Inference at Scale in Kubernetes

Learn best practices for configuring load balancing on @kubernetesio and how to simplify inference scaling with SW tools from @Intel.

Inference as a service is seeing wide adoption in the cloud and in on-premise data centers. Accommodating various types of model servers like TensorFlow* ServingOpenVINO™ Model Server or Seldon Core* in Kubernetes* is a great mechanism to achieve scalability and high-availability for such workloads. Nevertheless, the task of configuring the Kubernetes load balancer can be difficult. This article presents the most common challenges and recommended solutions.

One of the differences between inference and well-known load distribution methods is that inference typically uses a gRPC* (Google Remote Procedure Call) API instead of REST (Representational State Transfer) API. gRPC has great advantages over REST because of its low latency and efficiency in data serialization. Inference workload distribution presents several challenges, including potential load balancer bottlenecks, the optimal configuration of session affinity to pods, and the security of traffic between clients and endpoints (including proper access control).

This article describes recommended techniques for configuring load balancing in Kubernetes with a special focus on inference applications. It also describes how to protect served gRPC endpoints with Mutual Transport Layer Security (MTLS) authentication, both on the cluster and client side, and how inference scaling can be simplified with Inference Model Manager* for Kubernetes.

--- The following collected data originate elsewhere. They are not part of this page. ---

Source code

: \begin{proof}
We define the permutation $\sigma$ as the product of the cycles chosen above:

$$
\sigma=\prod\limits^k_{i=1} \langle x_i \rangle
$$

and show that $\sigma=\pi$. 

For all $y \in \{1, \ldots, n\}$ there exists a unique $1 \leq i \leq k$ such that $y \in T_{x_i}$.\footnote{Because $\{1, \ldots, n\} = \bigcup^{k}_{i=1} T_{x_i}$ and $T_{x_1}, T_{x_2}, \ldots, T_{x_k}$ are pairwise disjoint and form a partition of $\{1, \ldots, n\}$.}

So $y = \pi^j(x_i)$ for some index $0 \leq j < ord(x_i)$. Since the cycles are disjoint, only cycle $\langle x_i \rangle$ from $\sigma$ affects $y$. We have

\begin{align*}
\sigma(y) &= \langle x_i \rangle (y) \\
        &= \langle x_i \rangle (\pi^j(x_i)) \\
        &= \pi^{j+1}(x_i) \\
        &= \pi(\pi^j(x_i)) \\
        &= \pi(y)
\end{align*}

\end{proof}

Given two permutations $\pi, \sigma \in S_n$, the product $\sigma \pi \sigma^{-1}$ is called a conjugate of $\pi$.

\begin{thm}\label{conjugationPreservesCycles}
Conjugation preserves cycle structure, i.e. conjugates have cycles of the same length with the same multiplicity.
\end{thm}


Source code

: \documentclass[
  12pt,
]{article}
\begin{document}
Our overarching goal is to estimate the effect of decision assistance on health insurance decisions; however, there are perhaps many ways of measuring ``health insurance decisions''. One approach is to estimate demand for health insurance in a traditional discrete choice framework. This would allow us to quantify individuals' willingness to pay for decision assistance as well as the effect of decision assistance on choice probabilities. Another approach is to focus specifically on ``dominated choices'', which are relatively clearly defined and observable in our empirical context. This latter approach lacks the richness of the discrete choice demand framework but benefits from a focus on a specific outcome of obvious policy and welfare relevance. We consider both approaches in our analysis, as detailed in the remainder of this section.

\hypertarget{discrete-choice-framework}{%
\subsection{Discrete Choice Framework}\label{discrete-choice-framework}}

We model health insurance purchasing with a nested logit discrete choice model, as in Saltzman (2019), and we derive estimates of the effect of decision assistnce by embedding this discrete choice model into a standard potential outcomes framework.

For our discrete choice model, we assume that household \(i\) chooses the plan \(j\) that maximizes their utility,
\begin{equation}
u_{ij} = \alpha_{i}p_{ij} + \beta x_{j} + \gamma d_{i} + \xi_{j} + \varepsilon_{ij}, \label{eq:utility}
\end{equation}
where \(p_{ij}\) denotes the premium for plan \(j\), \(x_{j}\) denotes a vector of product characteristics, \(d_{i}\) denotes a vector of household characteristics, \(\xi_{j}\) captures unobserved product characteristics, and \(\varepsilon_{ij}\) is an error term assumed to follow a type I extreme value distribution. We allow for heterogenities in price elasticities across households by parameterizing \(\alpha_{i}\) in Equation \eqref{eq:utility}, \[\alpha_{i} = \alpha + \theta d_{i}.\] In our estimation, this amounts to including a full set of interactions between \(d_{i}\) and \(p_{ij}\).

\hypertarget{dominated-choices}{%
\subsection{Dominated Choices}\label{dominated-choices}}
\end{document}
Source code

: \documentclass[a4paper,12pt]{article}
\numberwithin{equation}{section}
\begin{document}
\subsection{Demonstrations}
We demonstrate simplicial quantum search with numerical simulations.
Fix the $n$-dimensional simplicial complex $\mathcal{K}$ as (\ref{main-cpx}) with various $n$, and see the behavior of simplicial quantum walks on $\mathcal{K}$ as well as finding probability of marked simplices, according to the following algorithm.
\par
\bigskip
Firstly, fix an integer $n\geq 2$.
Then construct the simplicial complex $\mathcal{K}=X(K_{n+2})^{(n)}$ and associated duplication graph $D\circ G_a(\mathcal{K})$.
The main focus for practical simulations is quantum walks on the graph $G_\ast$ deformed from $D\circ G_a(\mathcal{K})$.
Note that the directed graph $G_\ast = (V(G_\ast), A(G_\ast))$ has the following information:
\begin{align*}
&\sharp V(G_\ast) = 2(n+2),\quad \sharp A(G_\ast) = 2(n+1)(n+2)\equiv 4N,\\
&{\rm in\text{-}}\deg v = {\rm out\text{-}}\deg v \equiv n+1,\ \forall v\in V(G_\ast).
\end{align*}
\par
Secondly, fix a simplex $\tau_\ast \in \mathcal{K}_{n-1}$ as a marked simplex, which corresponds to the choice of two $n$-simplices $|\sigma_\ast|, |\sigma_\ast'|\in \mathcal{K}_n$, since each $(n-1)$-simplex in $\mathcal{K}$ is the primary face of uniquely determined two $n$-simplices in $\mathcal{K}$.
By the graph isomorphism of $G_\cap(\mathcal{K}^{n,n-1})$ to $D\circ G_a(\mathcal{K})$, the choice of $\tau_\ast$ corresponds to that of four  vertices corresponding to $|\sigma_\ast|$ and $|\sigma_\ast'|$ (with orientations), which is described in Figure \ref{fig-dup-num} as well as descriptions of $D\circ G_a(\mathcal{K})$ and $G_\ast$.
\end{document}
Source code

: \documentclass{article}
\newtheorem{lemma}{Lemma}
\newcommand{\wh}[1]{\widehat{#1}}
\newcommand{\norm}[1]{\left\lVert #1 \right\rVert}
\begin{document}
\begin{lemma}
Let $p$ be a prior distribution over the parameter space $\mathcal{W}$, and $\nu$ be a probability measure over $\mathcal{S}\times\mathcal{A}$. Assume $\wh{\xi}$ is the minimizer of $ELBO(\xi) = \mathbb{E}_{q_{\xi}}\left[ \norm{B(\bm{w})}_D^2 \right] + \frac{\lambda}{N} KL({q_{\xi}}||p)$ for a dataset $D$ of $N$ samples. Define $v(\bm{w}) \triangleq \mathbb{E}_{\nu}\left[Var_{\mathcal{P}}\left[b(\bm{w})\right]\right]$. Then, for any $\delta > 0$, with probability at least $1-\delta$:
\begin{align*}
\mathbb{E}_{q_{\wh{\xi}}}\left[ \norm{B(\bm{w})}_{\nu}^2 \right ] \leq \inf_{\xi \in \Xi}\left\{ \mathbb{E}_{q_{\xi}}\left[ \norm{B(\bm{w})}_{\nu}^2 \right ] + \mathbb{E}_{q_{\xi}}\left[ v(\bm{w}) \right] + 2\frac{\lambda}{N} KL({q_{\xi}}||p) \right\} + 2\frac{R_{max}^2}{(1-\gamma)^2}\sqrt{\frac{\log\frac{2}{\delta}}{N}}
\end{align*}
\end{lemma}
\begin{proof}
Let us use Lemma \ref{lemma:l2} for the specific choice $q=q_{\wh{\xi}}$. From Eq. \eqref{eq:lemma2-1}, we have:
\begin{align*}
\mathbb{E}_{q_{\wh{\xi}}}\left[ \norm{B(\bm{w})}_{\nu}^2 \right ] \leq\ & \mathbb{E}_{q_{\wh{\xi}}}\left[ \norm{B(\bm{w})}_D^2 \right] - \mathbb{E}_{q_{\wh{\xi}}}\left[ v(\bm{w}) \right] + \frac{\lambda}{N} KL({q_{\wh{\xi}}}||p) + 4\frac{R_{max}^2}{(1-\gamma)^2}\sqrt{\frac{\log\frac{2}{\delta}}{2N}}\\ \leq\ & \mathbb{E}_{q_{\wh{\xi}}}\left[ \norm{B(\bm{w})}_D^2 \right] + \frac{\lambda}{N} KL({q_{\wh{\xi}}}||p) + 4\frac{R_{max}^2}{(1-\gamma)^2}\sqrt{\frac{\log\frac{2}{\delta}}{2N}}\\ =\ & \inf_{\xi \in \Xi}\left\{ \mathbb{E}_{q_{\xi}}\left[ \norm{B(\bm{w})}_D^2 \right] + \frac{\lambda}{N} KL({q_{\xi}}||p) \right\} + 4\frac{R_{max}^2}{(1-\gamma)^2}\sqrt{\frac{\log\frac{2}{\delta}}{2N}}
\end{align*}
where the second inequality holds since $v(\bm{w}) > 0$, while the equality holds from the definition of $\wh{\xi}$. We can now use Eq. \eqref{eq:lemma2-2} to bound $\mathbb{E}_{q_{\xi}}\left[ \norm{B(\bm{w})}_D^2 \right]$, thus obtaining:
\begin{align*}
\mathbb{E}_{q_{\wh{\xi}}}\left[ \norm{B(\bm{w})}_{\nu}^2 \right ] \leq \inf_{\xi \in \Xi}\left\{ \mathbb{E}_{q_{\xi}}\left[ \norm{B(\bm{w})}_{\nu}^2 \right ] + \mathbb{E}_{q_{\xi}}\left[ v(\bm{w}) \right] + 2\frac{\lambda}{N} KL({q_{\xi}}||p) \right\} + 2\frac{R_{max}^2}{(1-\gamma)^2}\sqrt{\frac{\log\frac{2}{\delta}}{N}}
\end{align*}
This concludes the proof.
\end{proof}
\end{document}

Load Balancing for Inference Requests

Inference systems can be configured and deployed in a scalable manner. However, Kubernetes might not distribute the compute load in an optimal way.

The reason is that gRPC, which is a common interface for inference requests, utilizes HTTP2 protocol, where every request is a stream inside the same TCP connection. For that reason, L3/L4 load balancers route all inference requests to a single target instance once the connection is established.

A preferred solution is to employ a Kubernetes Ingress Controller which will perform the routing using L7 load balancing with full support for gRPC protocol. Our example below is based on nginx-ingress which we have tested and found to be reliable and secure for gRPC traffic.

Below are examples of request distributions for two inference clients submitting a series of calls. In the first case, the clients connect via a Kubernetes Cluster IP assigned to the service with three nodes. In the second case, the clients connect via a nginx ingress controller routing the traffic to the same Kubernetes service.

Figure 1: Connection via Kubernetes* Service ClusterIP. Distribution of requests from two clients among three nodes. Colors represent clients. Test configuration in appendix.

Figure 2: Connection via Ingress Controller. Distribution of requests from two clients on three nodes. Colors represent clients. Test configuration in appendix.

Adding the L7 load balancer in the form of an ingress controller improves the distribution of the load on the whole cluster. As shown in the performance analysis below, it also adds a noticeable latency impact. However, it is still beneficial because it improves the overall capacity and system utilization and adds a layer of security due to added traffic encryption and authorization.

Security in Inference Endpoints

Security is an important aspect of an inference system. It is necessary to address threats and protect user assets like inference endpoints that serve AI models, input user data and return inference results. Kubernetes cluster security requires user identity authentication, user permission authorization, and traffic encryption between the clients and the inference system to prevent ‘sniffing’ of transferred data.

Traffic encryption is fairly easy to implement on the ingress controller side using TLS termination. User authentication and authorization can be client certificate-based or employed via a JSON Web Token (JWT) based mechanism. Here, the first option will be presented based on Mutual Transport Layer Security (mTLS) authentication. It is convenient to control access to inference endpoints for the applications, automation scripts, and other microservices.

With mTLS, the inference endpoint encrypts the traffic using the server certificate. The inference request also includes an embedded client TLS certificate for authentication purposes. Bi-directional trust for the certificates is needed between the client and the server to establish a secure connection. More details can be found in our whitepaper.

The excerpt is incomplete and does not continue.